This ivory mask is popularly associated with Idia, the mother of Oba (King) Esigie. He ruled the Benin Kingdom, in modern Nigeria c.1504-1550. Esigie is credited with establishing the title of Iyoba (Queen Mother) in honour of Idia. It commemorated her support in military campaigns that resulted in the expansion of the Benin Kingdom. She is remembered as ‘the only woman who went to war’.
This mask remains one of the most famous representations of a woman in Benin court art. . The top of her headdress is decorated with a series of miniature European heads identified by their hats and beards. These heads probably refer to Portuguese traders who arrived in the late fifteenth century, and Portuguese soldiers who accompanied Oba Esigie on his military campaigns.
The double loops on either side of the mask suggest its use as a pendant worn on the chest or at the waist. Similar ivory pendants are worn by the oba in Benin City today at important festivals.
Benin was a powerful state in West Africa from at least the thirteenth century. By the sixteenth century the kingdom had reached the pinnacle of its power and influence. The oba controlled trade with the Portuguese who initially brought copper, brass, cowrie shells and textiles to exchange for ivory, slaves, Guinea pepper and beads.

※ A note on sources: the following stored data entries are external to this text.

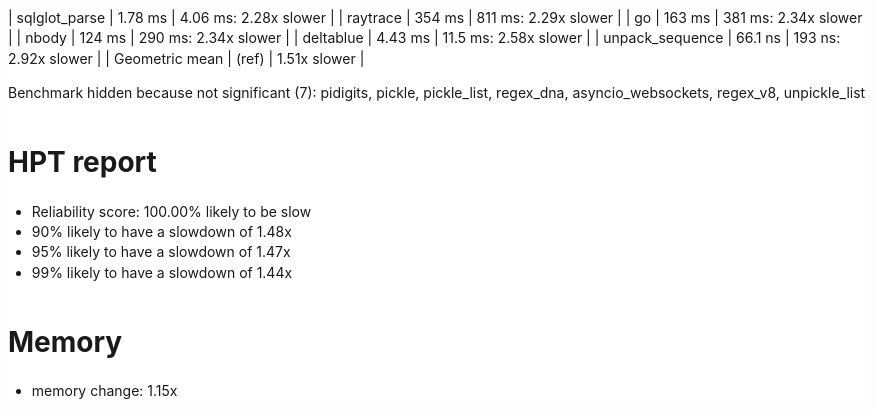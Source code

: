 | sqlglot_parse            | 1.78 ms                                                                                                           | 4.06 ms: 2.28x slower                                                                                                   |
| raytrace                 | 354 ms                                                                                                            | 811 ms: 2.29x slower                                                                                                    |
| go                       | 163 ms                                                                                                            | 381 ms: 2.34x slower                                                                                                    |
| nbody                    | 124 ms                                                                                                            | 290 ms: 2.34x slower                                                                                                    |
| deltablue                | 4.43 ms                                                                                                           | 11.5 ms: 2.58x slower                                                                                                   |
| unpack_sequence          | 66.1 ns                                                                                                           | 193 ns: 2.92x slower                                                                                                    |
| Geometric mean           | (ref)                                                                                                             | 1.51x slower                                                                                                            |

Benchmark hidden because not significant (7): pidigits, pickle, pickle_list, regex_dna, asyncio_websockets, regex_v8, unpickle_list

# HPT report

- Reliability score: 100.00% likely to be slow
- 90% likely to have a slowdown of 1.48x
- 95% likely to have a slowdown of 1.47x
- 99% likely to have a slowdown of 1.44x

# Memory
- memory change: 1.15x
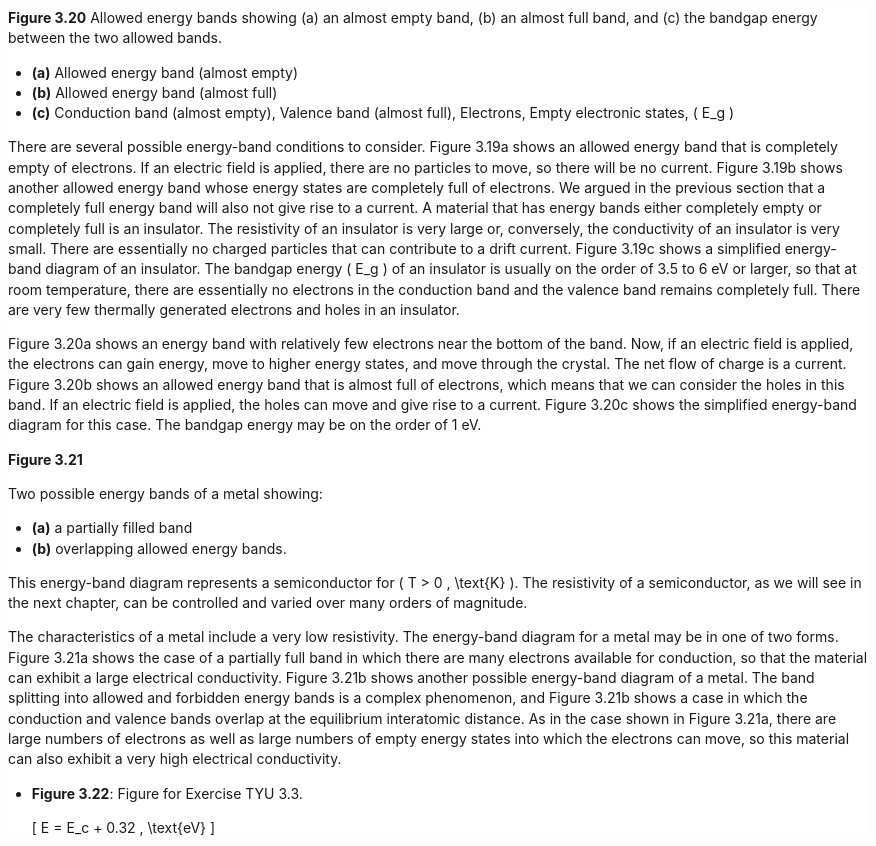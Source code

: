 
**Figure 3.20** Allowed energy bands showing (a) an almost empty band, (b) an almost full band, and (c) the bandgap energy between the two allowed bands.

- **(a)** Allowed energy band (almost empty)
- **(b)** Allowed energy band (almost full)
- **(c)** Conduction band (almost empty), Valence band (almost full), Electrons, Empty electronic states, \( E_g \)

There are several possible energy-band conditions to consider. Figure 3.19a shows an allowed energy band that is completely empty of electrons. If an electric field is applied, there are no particles to move, so there will be no current. Figure 3.19b shows another allowed energy band whose energy states are completely full of electrons. We argued in the previous section that a completely full energy band will also not give rise to a current. A material that has energy bands either completely empty or completely full is an insulator. The resistivity of an insulator is very large or, conversely, the conductivity of an insulator is very small. There are essentially no charged particles that can contribute to a drift current. Figure 3.19c shows a simplified energy-band diagram of an insulator. The bandgap energy \( E_g \) of an insulator is usually on the order of 3.5 to 6 eV or larger, so that at room temperature, there are essentially no electrons in the conduction band and the valence band remains completely full. There are very few thermally generated electrons and holes in an insulator.

Figure 3.20a shows an energy band with relatively few electrons near the bottom of the band. Now, if an electric field is applied, the electrons can gain energy, move to higher energy states, and move through the crystal. The net flow of charge is a current. Figure 3.20b shows an allowed energy band that is almost full of electrons, which means that we can consider the holes in this band. If an electric field is applied, the holes can move and give rise to a current. Figure 3.20c shows the simplified energy-band diagram for this case. The bandgap energy may be on the order of 1 eV.

**Figure 3.21**

Two possible energy bands of a metal showing:

- **(a)** a partially filled band
- **(b)** overlapping allowed energy bands.


This energy-band diagram represents a semiconductor for \( T > 0 \, \text{K} \). The resistivity of a semiconductor, as we will see in the next chapter, can be controlled and varied over many orders of magnitude.

The characteristics of a metal include a very low resistivity. The energy-band diagram for a metal may be in one of two forms. Figure 3.21a shows the case of a partially full band in which there are many electrons available for conduction, so that the material can exhibit a large electrical conductivity. Figure 3.21b shows another possible energy-band diagram of a metal. The band splitting into allowed and forbidden energy bands is a complex phenomenon, and Figure 3.21b shows a case in which the conduction and valence bands overlap at the equilibrium interatomic distance. As in the case shown in Figure 3.21a, there are large numbers of electrons as well as large numbers of empty energy states into which the electrons can move, so this material can also exhibit a very high electrical conductivity.

- **Figure 3.22**: Figure for Exercise TYU 3.3.


  \[
  E = E_c + 0.32 \, \text{eV}
  \]
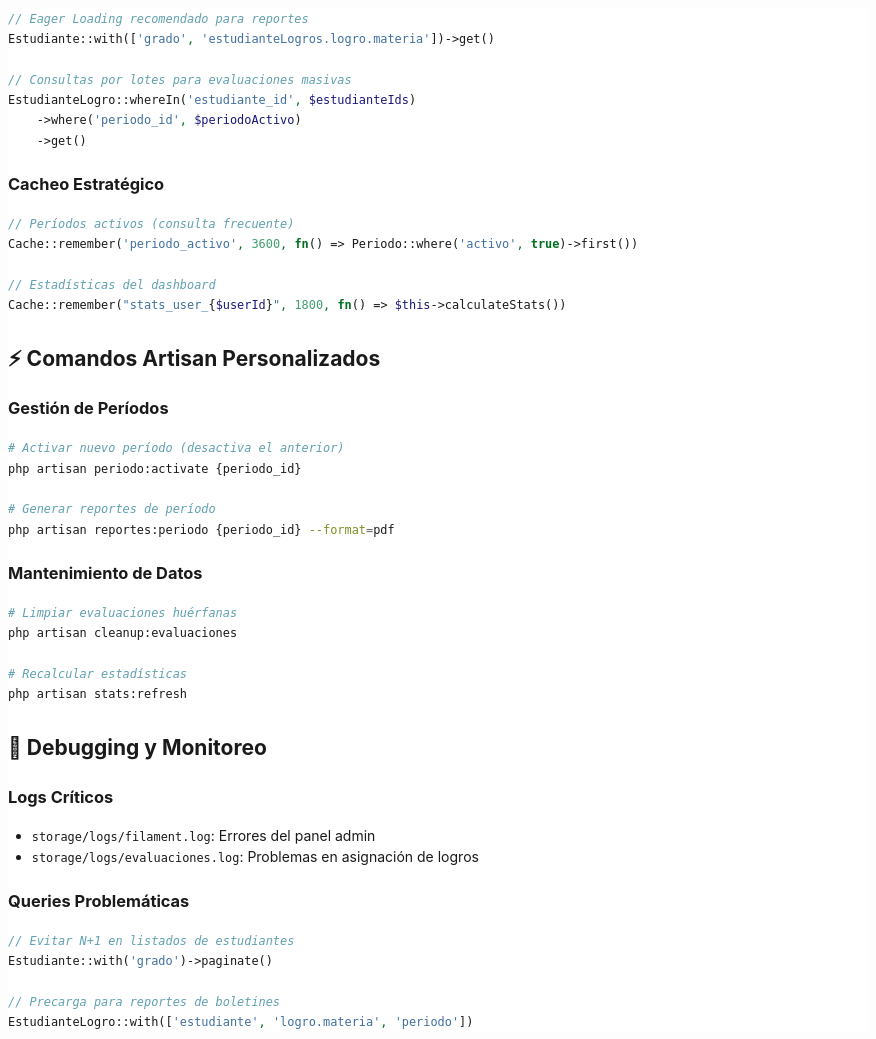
 ```php
// Eager Loading recomendado para reportes
Estudiante::with(['grado', 'estudianteLogros.logro.materia'])->get()

// Consultas por lotes para evaluaciones masivas
EstudianteLogro::whereIn('estudiante_id', $estudianteIds)
    ->where('periodo_id', $periodoActivo)
    ->get()
```

### Cacheo Estratégico

```php
// Períodos activos (consulta frecuente)
Cache::remember('periodo_activo', 3600, fn() => Periodo::where('activo', true)->first())

// Estadísticas del dashboard
Cache::remember("stats_user_{$userId}", 1800, fn() => $this->calculateStats())
```

## ⚡ Comandos Artisan Personalizados

### Gestión de Períodos

```bash
# Activar nuevo período (desactiva el anterior)
php artisan periodo:activate {periodo_id}

# Generar reportes de período
php artisan reportes:periodo {periodo_id} --format=pdf
```

### Mantenimiento de Datos

```bash
# Limpiar evaluaciones huérfanas
php artisan cleanup:evaluaciones

# Recalcular estadísticas
php artisan stats:refresh
```

## 🐛 Debugging y Monitoreo

### Logs Críticos

-   `storage/logs/filament.log`: Errores del panel admin
-   `storage/logs/evaluaciones.log`: Problemas en asignación de logros

### Queries Problemáticas

```php
// Evitar N+1 en listados de estudiantes
Estudiante::with('grado')->paginate()

// Precarga para reportes de boletines
EstudianteLogro::with(['estudiante', 'logro.materia', 'periodo'])
```
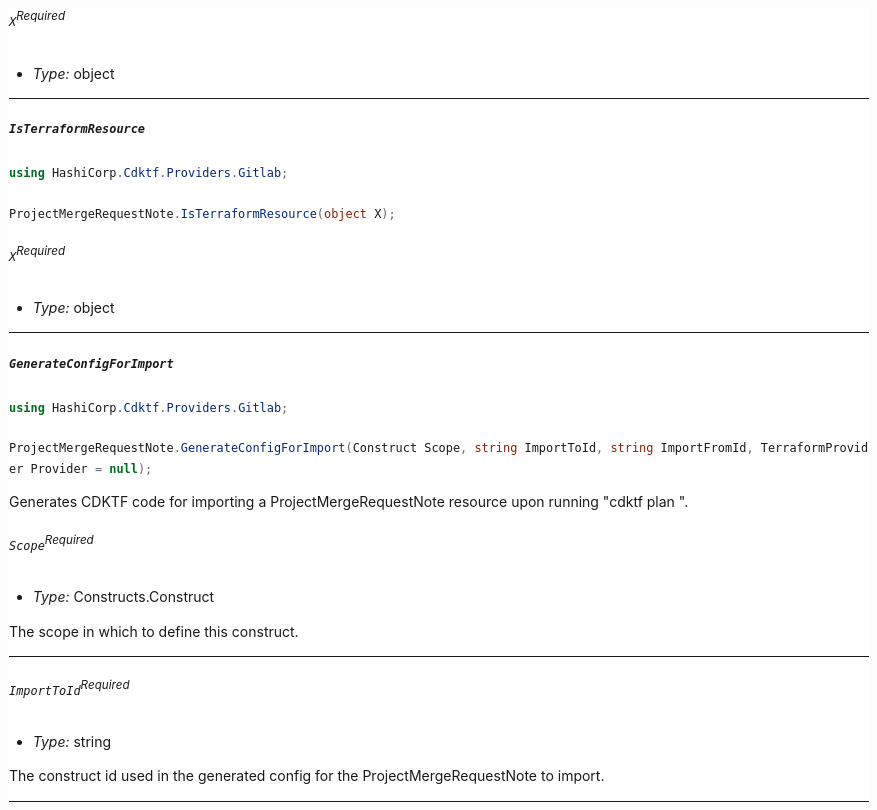 ###### `X`<sup>Required</sup> <a name="X" id="@cdktf/provider-gitlab.projectMergeRequestNote.ProjectMergeRequestNote.isTerraformElement.parameter.x"></a>

- *Type:* object

---

##### `IsTerraformResource` <a name="IsTerraformResource" id="@cdktf/provider-gitlab.projectMergeRequestNote.ProjectMergeRequestNote.isTerraformResource"></a>

```csharp
using HashiCorp.Cdktf.Providers.Gitlab;

ProjectMergeRequestNote.IsTerraformResource(object X);
```

###### `X`<sup>Required</sup> <a name="X" id="@cdktf/provider-gitlab.projectMergeRequestNote.ProjectMergeRequestNote.isTerraformResource.parameter.x"></a>

- *Type:* object

---

##### `GenerateConfigForImport` <a name="GenerateConfigForImport" id="@cdktf/provider-gitlab.projectMergeRequestNote.ProjectMergeRequestNote.generateConfigForImport"></a>

```csharp
using HashiCorp.Cdktf.Providers.Gitlab;

ProjectMergeRequestNote.GenerateConfigForImport(Construct Scope, string ImportToId, string ImportFromId, TerraformProvider Provider = null);
```

Generates CDKTF code for importing a ProjectMergeRequestNote resource upon running "cdktf plan <stack-name>".

###### `Scope`<sup>Required</sup> <a name="Scope" id="@cdktf/provider-gitlab.projectMergeRequestNote.ProjectMergeRequestNote.generateConfigForImport.parameter.scope"></a>

- *Type:* Constructs.Construct

The scope in which to define this construct.

---

###### `ImportToId`<sup>Required</sup> <a name="ImportToId" id="@cdktf/provider-gitlab.projectMergeRequestNote.ProjectMergeRequestNote.generateConfigForImport.parameter.importToId"></a>

- *Type:* string

The construct id used in the generated config for the ProjectMergeRequestNote to import.

---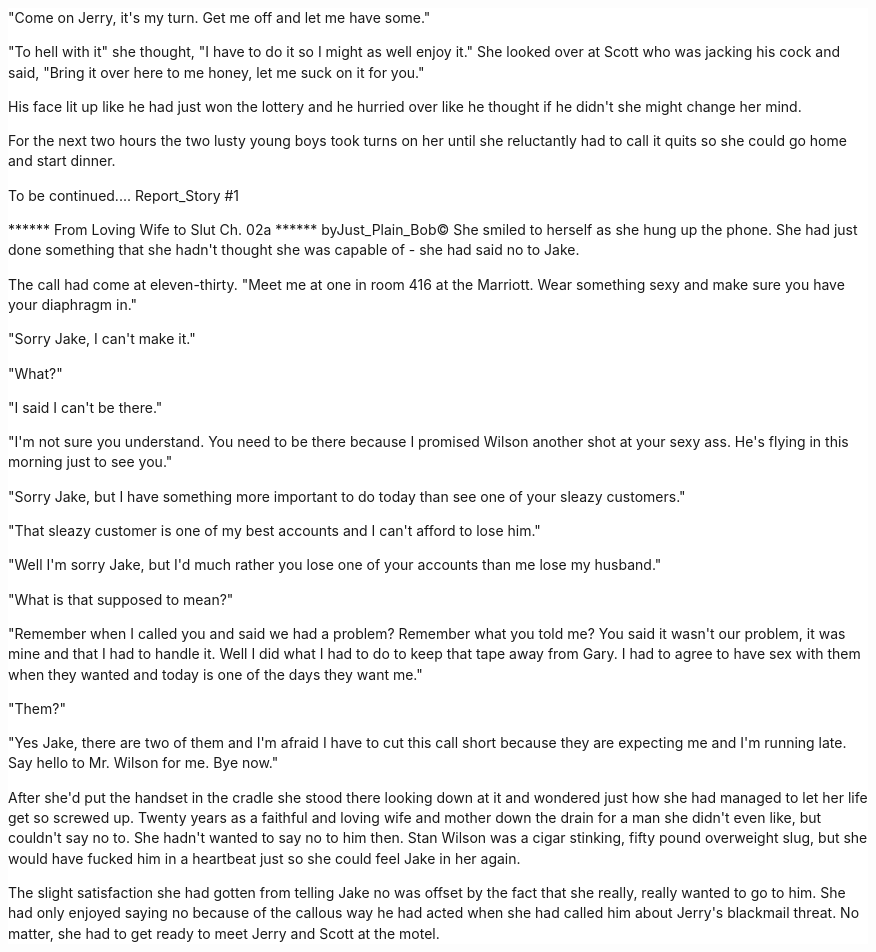  "Come on Jerry, it's my turn. Get me off and let me have some." 

 "To hell with it" she thought, "I have to do it so I might as well enjoy it." She looked over at Scott who was jacking his cock and said, "Bring it over here to me honey, let me suck on it for you." 

 His face lit up like he had just won the lottery and he hurried over like he thought if he didn't she might change her mind. 

 For the next two hours the two lusty young boys took turns on her until she reluctantly had to call it quits so she could go home and start dinner. 

 To be continued.... Report_Story #1 

 

 ****** From Loving Wife to Slut Ch. 02a ****** byJust_Plain_Bob© She smiled to herself as she hung up the phone. She had just done something that she hadn't thought she was capable of - she had said no to Jake. 

 The call had come at eleven-thirty. "Meet me at one in room 416 at the Marriott. Wear something sexy and make sure you have your diaphragm in." 

 "Sorry Jake, I can't make it." 

 "What?" 

 "I said I can't be there." 

 "I'm not sure you understand. You need to be there because I promised Wilson another shot at your sexy ass. He's flying in this morning just to see you." 

 "Sorry Jake, but I have something more important to do today than see one of your sleazy customers." 

 "That sleazy customer is one of my best accounts and I can't afford to lose him." 

 "Well I'm sorry Jake, but I'd much rather you lose one of your accounts than me lose my husband." 

 "What is that supposed to mean?" 

 "Remember when I called you and said we had a problem? Remember what you told me? You said it wasn't our problem, it was mine and that I had to handle it. Well I did what I had to do to keep that tape away from Gary. I had to agree to have sex with them when they wanted and today is one of the days they want me." 

 "Them?" 

 "Yes Jake, there are two of them and I'm afraid I have to cut this call short because they are expecting me and I'm running late. Say hello to Mr. Wilson for me. Bye now." 

 After she'd put the handset in the cradle she stood there looking down at it and wondered just how she had managed to let her life get so screwed up. Twenty years as a faithful and loving wife and mother down the drain for a man she didn't even like, but couldn't say no to. She hadn't wanted to say no to him then. Stan Wilson was a cigar stinking, fifty pound overweight slug, but she would have fucked him in a heartbeat just so she could feel Jake in her again. 

 The slight satisfaction she had gotten from telling Jake no was offset by the fact that she really, really wanted to go to him. She had only enjoyed saying no because of the callous way he had acted when she had called him about Jerry's blackmail threat. No matter, she had to get ready to meet Jerry and Scott at the motel. 
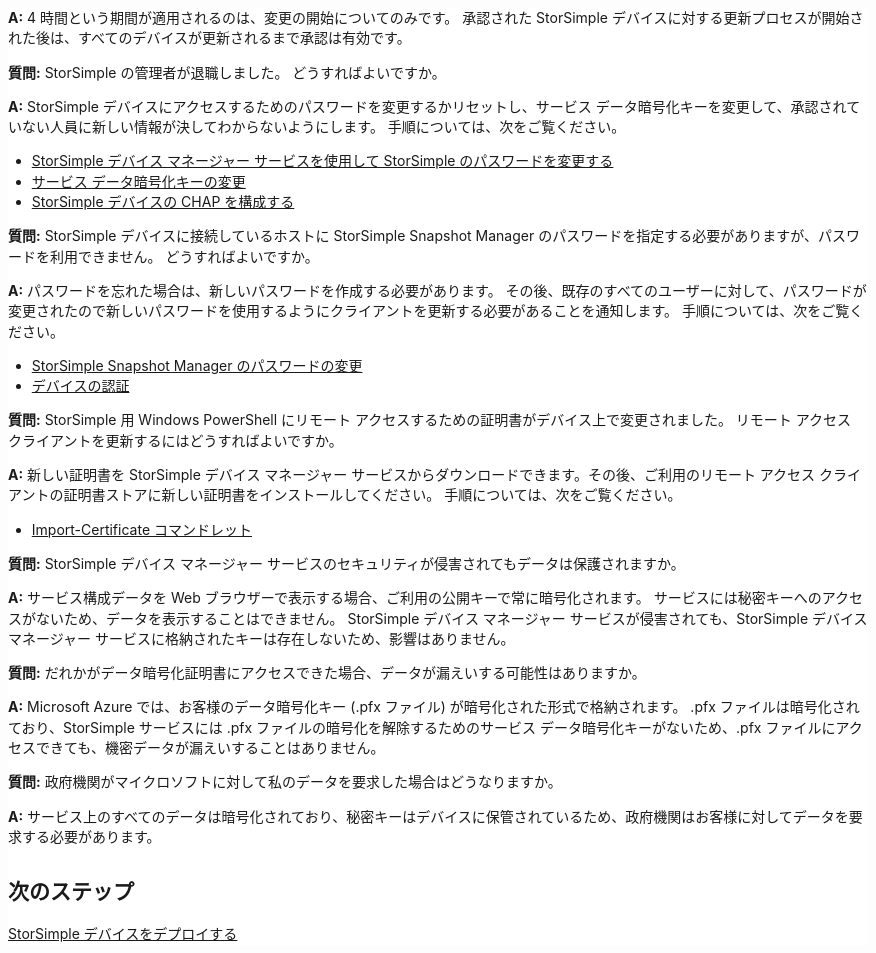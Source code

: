 **A:** 4 時間という期間が適用されるのは、変更の開始についてのみです。 承認された StorSimple デバイスに対する更新プロセスが開始された後は、すべてのデバイスが更新されるまで承認は有効です。

**質問:** StorSimple の管理者が退職しました。 どうすればよいですか。

**A:** StorSimple デバイスにアクセスするためのパスワードを変更するかリセットし、サービス データ暗号化キーを変更して、承認されていない人員に新しい情報が決してわからないようにします。 手順については、次をご覧ください。

* [StorSimple デバイス マネージャー サービスを使用して StorSimple のパスワードを変更する](storsimple-8000-change-passwords.md)
* [サービス データ暗号化キーの変更](storsimple-8000-manage-service.md#change-the-service-data-encryption-key)
* [StorSimple デバイスの CHAP を構成する](storsimple-8000-configure-chap.md)

**質問:** StorSimple デバイスに接続しているホストに StorSimple Snapshot Manager のパスワードを指定する必要がありますが、パスワードを利用できません。 どうすればよいですか。

**A:** パスワードを忘れた場合は、新しいパスワードを作成する必要があります。 その後、既存のすべてのユーザーに対して、パスワードが変更されたので新しいパスワードを使用するようにクライアントを更新する必要があることを通知します。 手順については、次をご覧ください。

* [StorSimple Snapshot Manager のパスワードの変更](storsimple-8000-change-passwords.md#set-the-storsimple-snapshot-manager-password)
* [デバイスの認証](storsimple-snapshot-manager-manage-devices.md#authenticate-a-device)

**質問:** StorSimple 用 Windows PowerShell にリモート アクセスするための証明書がデバイス上で変更されました。 リモート アクセス クライアントを更新するにはどうすればよいですか。

**A:** 新しい証明書を StorSimple デバイス マネージャー サービスからダウンロードできます。その後、ご利用のリモート アクセス クライアントの証明書ストアに新しい証明書をインストールしてください。 手順については、次をご覧ください。

* [Import-Certificate コマンドレット](https://docs.microsoft.com/powershell/module/pkiclient/import-certificate)

**質問:** StorSimple デバイス マネージャー サービスのセキュリティが侵害されてもデータは保護されますか。

**A:** サービス構成データを Web ブラウザーで表示する場合、ご利用の公開キーで常に暗号化されます。 サービスには秘密キーへのアクセスがないため、データを表示することはできません。 StorSimple デバイス マネージャー サービスが侵害されても、StorSimple デバイス マネージャー サービスに格納されたキーは存在しないため、影響はありません。

**質問:** だれかがデータ暗号化証明書にアクセスできた場合、データが漏えいする可能性はありますか。

**A:** Microsoft Azure では、お客様のデータ暗号化キー (.pfx ファイル) が暗号化された形式で格納されます。 .pfx ファイルは暗号化されており、StorSimple サービスには .pfx ファイルの暗号化を解除するためのサービス データ暗号化キーがないため、.pfx ファイルにアクセスできても、機密データが漏えいすることはありません。

**質問:** 政府機関がマイクロソフトに対して私のデータを要求した場合はどうなりますか。

**A:** サービス上のすべてのデータは暗号化されており、秘密キーはデバイスに保管されているため、政府機関はお客様に対してデータを要求する必要があります。



## <a name="next-steps"></a>次のステップ

[StorSimple デバイスをデプロイする](storsimple-8000-deployment-walkthrough-u2.md)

In the late nineteenth century trade West African coastal trade was dominated by the British who refused to accept Benin trading conditions. Matters came to a head in 1897 when the British launched a punitive expedition against Benin in response to an attack on a British diplomatic mission. This resulted in the destruction of the city and the exile of the king. Numerous royal objects, including this ivory mask, were seized by members of the expedition from the palace compound.